Post
by A. Nony Mouse » Fri Aug 01, 2014 9:48 am
Re: my earlier post about clerking and debt - obviously if you can go to UCLA for free and then clerk, that's awesome and more power to you. My point was basically this: when you're applying for school you have no idea whether you'll be in a position to clerk or not. So if your choice is, say, NYU for sticker v. UCLA for no debt, it is not worth taking NYU for any perceived improved shot at a clerkship (not talking about other reasons, just clerkship odds). Because it's arguable that coming out of NYU with a clerkship but $250k in debt does not put you in a better position than coming out of UCLA without a clerkship but debt free. Basically, clerking is not worth $250k in debt, so if taking the money means you end up at a school with worse enough clerkship placement that you forego a clerkship, taking the money is still the better call.
(I say this as a huge advocate of clerking who has a job I could not have applied for if I didn't have the clerkship.)

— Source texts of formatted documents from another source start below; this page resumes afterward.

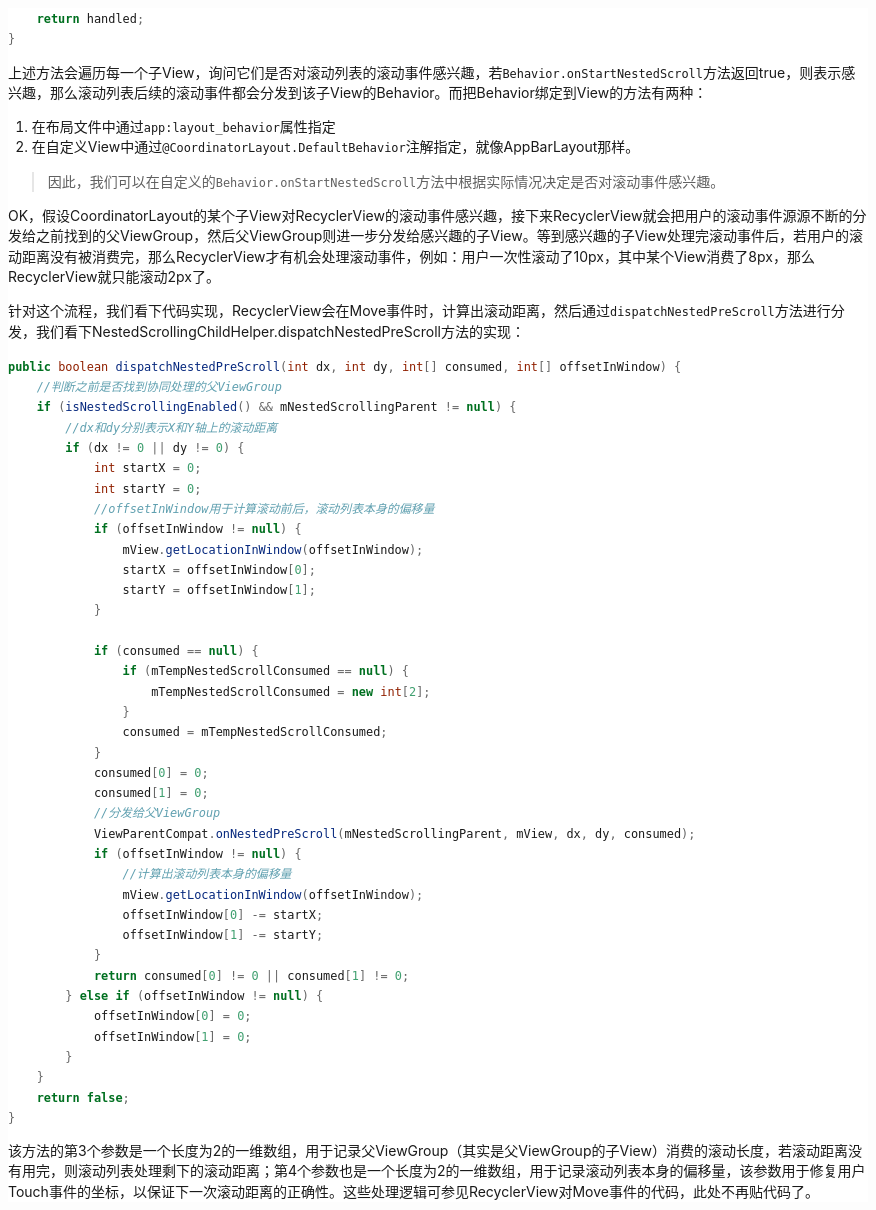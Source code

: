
 ``` java
    return handled;
}
```

上述方法会遍历每一个子View，询问它们是否对滚动列表的滚动事件感兴趣，若`Behavior.onStartNestedScroll`方法返回true，则表示感兴趣，那么滚动列表后续的滚动事件都会分发到该子View的Behavior。而把Behavior绑定到View的方法有两种：

1. 在布局文件中通过`app:layout_behavior`属性指定
2. 在自定义View中通过`@CoordinatorLayout.DefaultBehavior`注解指定，就像AppBarLayout那样。

>因此，我们可以在自定义的`Behavior.onStartNestedScroll`方法中根据实际情况决定是否对滚动事件感兴趣。

OK，假设CoordinatorLayout的某个子View对RecyclerView的滚动事件感兴趣，接下来RecyclerView就会把用户的滚动事件源源不断的分发给之前找到的父ViewGroup，然后父ViewGroup则进一步分发给感兴趣的子View。等到感兴趣的子View处理完滚动事件后，若用户的滚动距离没有被消费完，那么RecyclerView才有机会处理滚动事件，例如：用户一次性滚动了10px，其中某个View消费了8px，那么RecyclerView就只能滚动2px了。

针对这个流程，我们看下代码实现，RecyclerView会在Move事件时，计算出滚动距离，然后通过`dispatchNestedPreScroll`方法进行分发，我们看下NestedScrollingChildHelper.dispatchNestedPreScroll方法的实现：

``` java
public boolean dispatchNestedPreScroll(int dx, int dy, int[] consumed, int[] offsetInWindow) {
    //判断之前是否找到协同处理的父ViewGroup
    if (isNestedScrollingEnabled() && mNestedScrollingParent != null) {
        //dx和dy分别表示X和Y轴上的滚动距离
        if (dx != 0 || dy != 0) { 
            int startX = 0;
            int startY = 0;
            //offsetInWindow用于计算滚动前后，滚动列表本身的偏移量
            if (offsetInWindow != null) {
                mView.getLocationInWindow(offsetInWindow);
                startX = offsetInWindow[0];
                startY = offsetInWindow[1];
            }

            if (consumed == null) {
                if (mTempNestedScrollConsumed == null) {
                    mTempNestedScrollConsumed = new int[2];
                }
                consumed = mTempNestedScrollConsumed;
            }
            consumed[0] = 0;
            consumed[1] = 0;
            //分发给父ViewGroup
            ViewParentCompat.onNestedPreScroll(mNestedScrollingParent, mView, dx, dy, consumed);
            if (offsetInWindow != null) {
                //计算出滚动列表本身的偏移量
                mView.getLocationInWindow(offsetInWindow);
                offsetInWindow[0] -= startX;
                offsetInWindow[1] -= startY;
            }
            return consumed[0] != 0 || consumed[1] != 0;
        } else if (offsetInWindow != null) {
            offsetInWindow[0] = 0;
            offsetInWindow[1] = 0;
        }
    }
    return false;
}
```
该方法的第3个参数是一个长度为2的一维数组，用于记录父ViewGroup（其实是父ViewGroup的子View）消费的滚动长度，若滚动距离没有用完，则滚动列表处理剩下的滚动距离；第4个参数也是一个长度为2的一维数组，用于记录滚动列表本身的偏移量，该参数用于修复用户Touch事件的坐标，以保证下一次滚动距离的正确性。这些处理逻辑可参见RecyclerView对Move事件的代码，此处不再贴代码了。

But also I say this because I tend to think that for most people, the difference in schools isn't going to make a huge difference in clerkship odds. Sure, Yale is Yale and will get you a clerkship, but Yale will get you tons other things, too. And people aren't generally choosing between Yale and, say, Thomas Jefferson. They're choosing between Yale and another really awesome school. So when you're looking at schools like Vandy/UCLA/UT/maybe Cornell, I know the T14 has better clerkship placement, but I'm not convinced for any given individual getting into the lower T14 is going to make a difference worth paying for. It's going to be much more about how well you do at any one of those schools, and what else you bring to the table.
tl;dr - improved clerkship odds are not really a thing when you're looking at such closely comparable schools. It's more at the extremes that it's going to matter.